AIM: Berberine is thought to be an immunomodulator, so the present study aimed to investigate the effect of berberine on mortality, lung and intestine injury in endotoxemic mice, and the mechanism of its action. METHODS: Mice were challenged with lipopolysaccharide (LPS, 28 mg/kg, ip), and neutral sulfate berberine was administrated intragastrically. Mortality was monitored every 12 h, and histology of the lungs and intestine as well as the plasma tumor necrosis factor-alpha (TNF-alpha), interferon- gamma (IFN-gamma), interleukin-12 (IL-12), IL-10, and nitric oxide (NO) levels were examined. RESULTS: Pretreatment with 50 mg/kg neutral sulfate berberine once a day for 5 days significantly decreased the mortality rate and attenuated tissue injury of the lungs and small intestine in mice challenged with LPS. LPS stimulated a marked increase in plasma levels of TNF-alpha, IFN- gamma, IL-12, IL-10, and NO. The administration of berberine significantly reduced plasma TNF-alpha, IFN- gamma, and NO levels, but did not suppress plasma IL-12 levels in mice exposed to LPS. Furthermore, pretreatment with neutral sulfate berberine augmented IL-10 secretion stimulated by LPS in mice. CONCLUSION: Pretreatment with neutral sulfate berberine attenuates tissue injury and improves survival in endotoxemic mice, which may be mediated, at least in part, by the inhibition of pro-inflammatory mediator production and upregulation of IL-10 release. These findings might provide a new strategy for the treatment of endotoxemia.

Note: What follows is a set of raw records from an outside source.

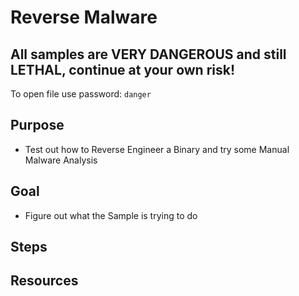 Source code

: # Reverse Malware

## **All samples are VERY DANGEROUS and still LETHAL, continue at your own risk!**

To open file use password: `danger`

## Purpose
- Test out how to Reverse Engineer a Binary and try some Manual Malware Analysis

## Goal
- Figure out what the Sample is trying to do

## Steps

## Resources
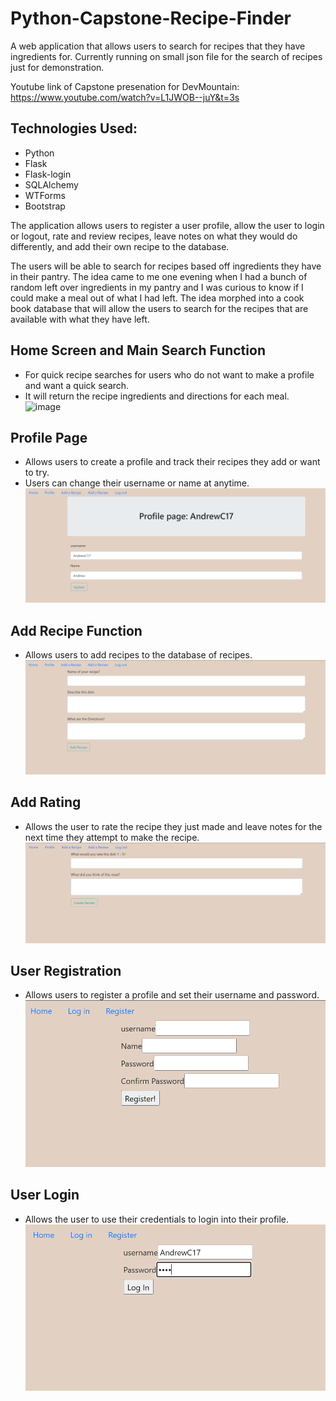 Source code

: # Python-Capstone-Recipe-Finder
A web application that allows users to search for recipes that they have ingredients for. Currently running on small json file for the search of recipes just for demonstration.

Youtube link of Capstone presenation for DevMountain: https://www.youtube.com/watch?v=L1JWOB--juY&t=3s

## Technologies Used:
* Python
* Flask
* Flask-login
* SQLAlchemy
* WTForms
* Bootstrap

The application allows users to register a user profile, allow the user to login or logout, rate and review recipes, leave notes on what they would do differently, and add their own recipe to the database. 

The users will be able to search for recipes based off ingredients they have in their pantry. The idea came to me one evening when I had a bunch of random left over ingredients in my pantry and I was curious to know if I could make a meal out of what I had left. The idea morphed into a cook book database that will allow the users to search for the recipes that are available with what they have left.  

## Home Screen and Main Search Function
* For quick recipe searches for users who do not want to make a profile and want a quick search.
* It will return the recipe ingredients and directions for each meal.
![image](https://user-images.githubusercontent.com/66842994/216785231-2eb2922c-b7df-4056-9612-4cdde642463d.png)

## Profile Page
* Allows users to create a profile and track their recipes they add or want to try.
* Users can change their username or name at anytime.
![image](images/profile-page.png)

## Add Recipe Function
* Allows users to add recipes to the database of recipes.
![image](images/add-recipe.png)

## Add Rating
* Allows the user to rate the recipe they just made and leave notes for the next time they attempt to make the recipe.
![image](images/add-review.png)

## User Registration
* Allows users to register a profile and set their username and password.
![image](images/registration.png)

## User Login
* Allows the user to use their credentials to login into their profile.
![image](images/login.png)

Effects of neutral sulfate berberine on LPS-induced cardiomyocyte TNF-alpha secretion, abnormal calcium cycling, and cardiac dysfunction in rats.

AIM: To evaluate the effect of neutral sulfate berberine on cardiac function, tumor necrosis factor alpha (TNF-alpha) release, and intracellular calcium concentration ([Ca(2+)]i) in cardiomyocytes exposed to lipopolysaccharide (LPS). METHODS: Primary cultured rat cardiomyocytes were prepared from ventricles of 3-4-day old Sprague-Dawley rats. TNF-alpha concentrations in cell-conditioned media were measured by using a Quantikine enzyme-linked immunosorbent assay kit, and cardiomyocyte [Ca(2+)]i was measured by using Fura-2/AM. The isolated rat hearts were perfused in the Langendorff mode. RESULTS: LPS at doses of 1, 5, 10, and 20 microg/mL markedly stimulated TNF-alpha secretion from cardiomyocytes, and neutral sulfate berberine inhibited LPS-induced TNF-alpha production. Intracellular calcium concentration was significantly decreased after LPS stimulation for 1 h, and increased 2 h after LPS treatment. Pretreatment with neutral sulfate berberine reversed the LPS-induced [Ca(2+)]i alterations, although neutral sulfate berberine did not inhibit a rapid increase in cardiomyocyte [Ca(2+)]i induced by LPS. Perfusion of isolated hearts with LPS (100 microg/mL) for 20 min resulted in significantly impaired cardiac performance at 120 min after LPS challenge: the maximal rate of left ventricular pressure rise and fall (+/-dp/dt(max)) decreased compared with the control. In contrast, +/-dp/dt(max) at 120 min in hearts perfused with neutral sulfate berberine (1 micromol/L) for 10 min followed by 20 min LPS (100 microg/mL) was greater than the corresponding value in the LPS group. CONCLUSION: Neutral sulfate berberine inhibits LPS-stimulated myocardial TNF-alpha production, impairs calcium cycling, and improves LPS-induced contractile dysfunction in intact heart.